--- TASK REQUIREMENTS ---
Drop every picture. Then return, exactly, the lines from the beginning of the listing below through the one containing "is a component".

DATA IN THIS EXERCISE START

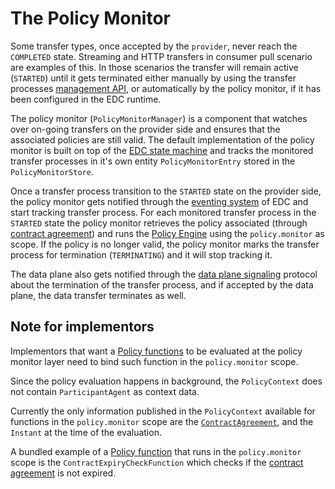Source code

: # The Policy Monitor

Some transfer types, once accepted by the `provider`, never reach the `COMPLETED` state. Streaming and HTTP transfers in consumer pull scenario are examples of this. In those scenarios the transfer will remain active (`STARTED`) until it gets terminated either manually by using the transfer processes [management API](./entities.md#7-transfer-processes), or automatically by the policy monitor, if it has been configured in the EDC runtime.

The policy monitor (`PolicyMonitorManager`) is a component that watches over on-going transfers on the provider side and ensures that the associated policies are still valid. The default implementation of the policy monitor is built on top of the [EDC state machine](./programming-primitives.md#1-state-machines) and tracks the monitored transfer processes in it's own entity `PolicyMonitorEntry` stored in the `PolicyMonitorStore`.

Once a transfer process transition to the `STARTED` state on the provider side, the policy monitor gets notified through the [eventing system](./service-layers.md#6-events-and-callbacks) of EDC and start tracking transfer process. For each monitored transfer process in the `STARTED` state the policy monitor retrieves the policy associated (through [contract agreement](./entities.md#5-contract-agreements)) and runs the [Policy Engine](./entities.md#22-policy-scopes-and-bindings) using the `policy.monitor` as scope. 
If the policy is no longer valid, the policy monitor marks the transfer process for termination (`TERMINATING`) and it will stop tracking it. 

The data plane also gets notified through the [data plane signaling](../contributor-handbook.md#210-data-plane-signaling) protocol about the termination of the transfer process, and if accepted by the data plane, the data transfer terminates as well.

## Note for implementors

Implementors that want a [Policy functions](./entities.md#23-policy-evaluation-functions) to be evaluated at the policy monitor layer need to bind such function in the `policy.monitor` scope.

Since the policy evaluation happens in background, the `PolicyContext` does not contain `ParticipantAgent` as context data. 

Currently the only information published in the `PolicyContext` available for functions in the `policy.monitor` scope are the [`ContractAgreement`](./entities.md#5-contract-agreements), and the `Instant` at the time of the evaluation.

A bundled example of a [Policy function](./entities.md#23-policy-evaluation-functions) that runs in the `policy.monitor` scope is the `ContractExpiryCheckFunction` which checks if the [contract agreement](./entities.md#5-contract-agreements) is not expired.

DATA IN THIS EXERCISE END

--- SOLVED EXERCISE ---
Source code

: # The Policy Monitor

Some transfer types, once accepted by the `provider`, never reach the `COMPLETED` state. Streaming and HTTP transfers in consumer pull scenario are examples of this. In those scenarios the transfer will remain active (`STARTED`) until it gets terminated either manually by using the transfer processes [management API](./entities.md#7-transfer-processes), or automatically by the policy monitor, if it has been configured in the EDC runtime.

The policy monitor (`PolicyMonitorManager`) is a component that watches over on-going transfers on the provider side and ensures that the associated policies are still valid. The default implementation of the policy monitor is built on top of the [EDC state machine](./programming-primitives.md#1-state-machines) and tracks the monitored transfer processes in it's own entity `PolicyMonitorEntry` stored in the `PolicyMonitorStore`.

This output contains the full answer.